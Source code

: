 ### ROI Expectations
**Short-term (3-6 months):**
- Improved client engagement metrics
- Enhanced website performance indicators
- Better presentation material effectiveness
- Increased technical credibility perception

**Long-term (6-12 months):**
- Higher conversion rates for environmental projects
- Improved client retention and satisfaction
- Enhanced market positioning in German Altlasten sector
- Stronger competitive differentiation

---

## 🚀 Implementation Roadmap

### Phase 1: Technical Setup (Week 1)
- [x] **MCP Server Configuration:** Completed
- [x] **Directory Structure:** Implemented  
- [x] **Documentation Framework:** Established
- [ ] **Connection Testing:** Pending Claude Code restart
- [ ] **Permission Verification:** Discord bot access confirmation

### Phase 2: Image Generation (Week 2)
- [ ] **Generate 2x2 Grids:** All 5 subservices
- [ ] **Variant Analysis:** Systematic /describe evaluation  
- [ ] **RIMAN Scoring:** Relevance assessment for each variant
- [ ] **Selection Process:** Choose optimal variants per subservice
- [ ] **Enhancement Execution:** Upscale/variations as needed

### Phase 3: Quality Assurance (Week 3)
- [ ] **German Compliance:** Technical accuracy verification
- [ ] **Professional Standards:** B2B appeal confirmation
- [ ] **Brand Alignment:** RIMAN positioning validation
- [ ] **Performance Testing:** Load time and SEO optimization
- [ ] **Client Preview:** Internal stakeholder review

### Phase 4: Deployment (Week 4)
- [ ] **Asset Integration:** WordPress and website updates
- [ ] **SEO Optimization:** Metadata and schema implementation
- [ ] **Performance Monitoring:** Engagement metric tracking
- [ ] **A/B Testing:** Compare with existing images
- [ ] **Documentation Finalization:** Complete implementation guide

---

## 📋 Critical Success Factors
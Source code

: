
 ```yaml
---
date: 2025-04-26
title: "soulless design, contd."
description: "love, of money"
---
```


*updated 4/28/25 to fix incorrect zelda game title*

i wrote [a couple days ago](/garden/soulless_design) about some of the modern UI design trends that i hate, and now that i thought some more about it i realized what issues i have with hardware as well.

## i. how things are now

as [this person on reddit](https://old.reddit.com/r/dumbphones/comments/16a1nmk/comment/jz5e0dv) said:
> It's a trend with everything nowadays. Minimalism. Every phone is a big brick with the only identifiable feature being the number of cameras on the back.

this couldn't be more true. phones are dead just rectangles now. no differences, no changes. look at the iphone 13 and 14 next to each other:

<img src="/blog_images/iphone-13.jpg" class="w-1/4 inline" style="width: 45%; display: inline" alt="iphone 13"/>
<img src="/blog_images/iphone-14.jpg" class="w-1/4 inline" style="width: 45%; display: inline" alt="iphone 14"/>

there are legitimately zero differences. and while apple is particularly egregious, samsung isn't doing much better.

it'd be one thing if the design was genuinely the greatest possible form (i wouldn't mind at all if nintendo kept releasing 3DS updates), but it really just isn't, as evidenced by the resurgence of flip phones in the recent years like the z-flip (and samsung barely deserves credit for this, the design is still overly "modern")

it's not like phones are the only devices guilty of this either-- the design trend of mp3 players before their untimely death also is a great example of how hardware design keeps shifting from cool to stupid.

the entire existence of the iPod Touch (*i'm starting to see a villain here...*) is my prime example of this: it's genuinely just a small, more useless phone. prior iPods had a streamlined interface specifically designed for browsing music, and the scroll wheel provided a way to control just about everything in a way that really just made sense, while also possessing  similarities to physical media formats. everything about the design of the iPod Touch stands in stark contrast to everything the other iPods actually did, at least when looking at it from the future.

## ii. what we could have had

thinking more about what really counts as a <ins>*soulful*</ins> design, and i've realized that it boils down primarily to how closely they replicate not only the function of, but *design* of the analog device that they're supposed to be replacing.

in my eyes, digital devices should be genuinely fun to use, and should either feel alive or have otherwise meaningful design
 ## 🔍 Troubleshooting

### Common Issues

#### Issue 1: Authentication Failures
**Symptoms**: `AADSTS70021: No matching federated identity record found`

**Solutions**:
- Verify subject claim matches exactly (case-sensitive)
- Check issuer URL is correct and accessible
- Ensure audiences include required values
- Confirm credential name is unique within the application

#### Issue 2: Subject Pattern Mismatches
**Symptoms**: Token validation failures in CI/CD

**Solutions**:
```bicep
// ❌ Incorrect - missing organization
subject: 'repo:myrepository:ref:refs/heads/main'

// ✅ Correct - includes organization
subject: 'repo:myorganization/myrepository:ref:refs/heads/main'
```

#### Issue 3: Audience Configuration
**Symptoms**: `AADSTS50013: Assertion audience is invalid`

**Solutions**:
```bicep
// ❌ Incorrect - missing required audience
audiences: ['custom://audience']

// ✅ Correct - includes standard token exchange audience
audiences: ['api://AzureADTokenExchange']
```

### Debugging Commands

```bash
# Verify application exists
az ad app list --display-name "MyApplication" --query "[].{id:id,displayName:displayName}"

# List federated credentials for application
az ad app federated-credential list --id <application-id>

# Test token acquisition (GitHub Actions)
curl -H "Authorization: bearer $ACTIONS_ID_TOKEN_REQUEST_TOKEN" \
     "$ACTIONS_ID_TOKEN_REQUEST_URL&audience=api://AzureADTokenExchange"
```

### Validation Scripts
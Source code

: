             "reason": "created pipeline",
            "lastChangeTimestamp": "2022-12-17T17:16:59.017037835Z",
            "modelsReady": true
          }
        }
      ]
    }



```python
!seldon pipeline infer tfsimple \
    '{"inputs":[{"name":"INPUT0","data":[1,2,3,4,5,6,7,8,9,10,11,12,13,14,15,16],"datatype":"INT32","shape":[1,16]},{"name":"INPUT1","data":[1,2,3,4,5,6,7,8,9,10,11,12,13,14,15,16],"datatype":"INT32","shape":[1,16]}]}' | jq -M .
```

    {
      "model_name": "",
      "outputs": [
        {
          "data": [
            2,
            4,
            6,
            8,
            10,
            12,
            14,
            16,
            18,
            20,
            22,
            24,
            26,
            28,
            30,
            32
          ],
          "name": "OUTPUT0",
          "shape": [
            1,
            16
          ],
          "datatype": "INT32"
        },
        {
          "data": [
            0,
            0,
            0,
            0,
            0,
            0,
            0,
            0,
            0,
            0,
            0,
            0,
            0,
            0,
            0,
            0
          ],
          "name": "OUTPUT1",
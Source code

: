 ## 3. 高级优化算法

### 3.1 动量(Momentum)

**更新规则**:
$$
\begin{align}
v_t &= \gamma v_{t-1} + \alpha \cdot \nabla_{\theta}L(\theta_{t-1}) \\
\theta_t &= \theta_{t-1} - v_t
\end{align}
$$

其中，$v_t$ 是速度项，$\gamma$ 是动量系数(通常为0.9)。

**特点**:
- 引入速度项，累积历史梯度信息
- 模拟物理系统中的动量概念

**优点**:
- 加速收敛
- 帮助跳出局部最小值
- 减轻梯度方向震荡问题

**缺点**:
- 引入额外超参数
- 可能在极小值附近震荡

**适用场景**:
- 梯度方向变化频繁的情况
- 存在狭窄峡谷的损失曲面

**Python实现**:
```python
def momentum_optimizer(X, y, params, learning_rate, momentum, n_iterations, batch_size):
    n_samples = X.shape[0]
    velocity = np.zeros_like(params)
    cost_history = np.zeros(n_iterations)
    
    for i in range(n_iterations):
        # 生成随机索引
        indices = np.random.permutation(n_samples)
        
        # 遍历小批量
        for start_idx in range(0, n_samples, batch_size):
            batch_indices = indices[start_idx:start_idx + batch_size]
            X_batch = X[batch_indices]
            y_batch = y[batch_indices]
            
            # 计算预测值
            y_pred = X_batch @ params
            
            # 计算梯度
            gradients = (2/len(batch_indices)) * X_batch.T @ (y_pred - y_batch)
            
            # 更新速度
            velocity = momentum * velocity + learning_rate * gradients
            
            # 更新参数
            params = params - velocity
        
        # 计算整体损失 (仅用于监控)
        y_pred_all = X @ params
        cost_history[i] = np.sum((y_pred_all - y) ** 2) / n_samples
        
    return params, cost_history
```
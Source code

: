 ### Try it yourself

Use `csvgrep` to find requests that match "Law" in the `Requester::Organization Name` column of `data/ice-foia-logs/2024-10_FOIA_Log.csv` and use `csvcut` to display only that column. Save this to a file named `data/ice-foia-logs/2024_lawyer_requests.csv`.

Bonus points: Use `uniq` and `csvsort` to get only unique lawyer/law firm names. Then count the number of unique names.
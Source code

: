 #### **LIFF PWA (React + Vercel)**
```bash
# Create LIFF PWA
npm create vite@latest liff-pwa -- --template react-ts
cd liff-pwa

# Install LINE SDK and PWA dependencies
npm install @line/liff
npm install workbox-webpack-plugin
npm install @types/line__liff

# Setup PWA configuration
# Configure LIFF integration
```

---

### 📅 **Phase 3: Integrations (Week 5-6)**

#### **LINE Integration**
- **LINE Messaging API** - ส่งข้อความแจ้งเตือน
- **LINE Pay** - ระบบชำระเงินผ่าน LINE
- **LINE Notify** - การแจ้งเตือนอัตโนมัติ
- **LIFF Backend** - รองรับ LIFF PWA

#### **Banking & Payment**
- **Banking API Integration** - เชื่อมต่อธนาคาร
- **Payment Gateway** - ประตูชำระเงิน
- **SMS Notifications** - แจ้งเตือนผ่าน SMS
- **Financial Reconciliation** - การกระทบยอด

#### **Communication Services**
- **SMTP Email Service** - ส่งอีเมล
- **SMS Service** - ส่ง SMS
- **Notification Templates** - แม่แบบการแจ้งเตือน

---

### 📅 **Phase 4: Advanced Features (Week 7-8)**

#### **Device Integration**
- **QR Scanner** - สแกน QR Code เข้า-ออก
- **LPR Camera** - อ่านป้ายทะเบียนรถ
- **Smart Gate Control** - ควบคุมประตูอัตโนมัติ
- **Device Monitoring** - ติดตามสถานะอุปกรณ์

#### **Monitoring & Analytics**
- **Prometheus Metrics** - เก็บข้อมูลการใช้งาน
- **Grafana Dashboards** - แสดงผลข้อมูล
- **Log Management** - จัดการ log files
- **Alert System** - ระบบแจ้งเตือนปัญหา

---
+++
▶ _TASK TO COMPLETE_: Look above for the line with "- **LINE Pay** - ระบบชำระเงินผ่าน LINE" and the line with "- **Grafana Dashboards** - แสดงผลข้อมูล", and reproduce exactly those two lines plus every line between, nothing more.

▶ _WRITTEN SOLUTION_:
- **LINE Pay** - ระบบชำระเงินผ่าน LINE
- **LINE Notify** - การแจ้งเตือนอัตโนมัติ
- **LIFF Backend** - รองรับ LIFF PWA

#### **Banking & Payment**
- **Banking API Integration** - เชื่อมต่อธนาคาร
- **Payment Gateway** - ประตูชำระเงิน
- **SMS Notifications** - แจ้งเตือนผ่าน SMS
- **Financial Reconciliation** - การกระทบยอด

#### **Communication Services**
- **SMTP Email Service** - ส่งอีเมล
- **SMS Service** - ส่ง SMS
- **Notification Templates** - แม่แบบการแจ้งเตือน

---

### 📅 **Phase 4: Advanced Features (Week 7-8)**

#### **Device Integration**
- **QR Scanner** - สแกน QR Code เข้า-ออก
- **LPR Camera** - อ่านป้ายทะเบียนรถ
- **Smart Gate Control** - ควบคุมประตูอัตโนมัติ
- **Device Monitoring** - ติดตามสถานะอุปกรณ์

#### **Monitoring & Analytics**
- **Prometheus Metrics** - เก็บข้อมูลการใช้งาน
- **Grafana Dashboards** - แสดงผลข้อมูล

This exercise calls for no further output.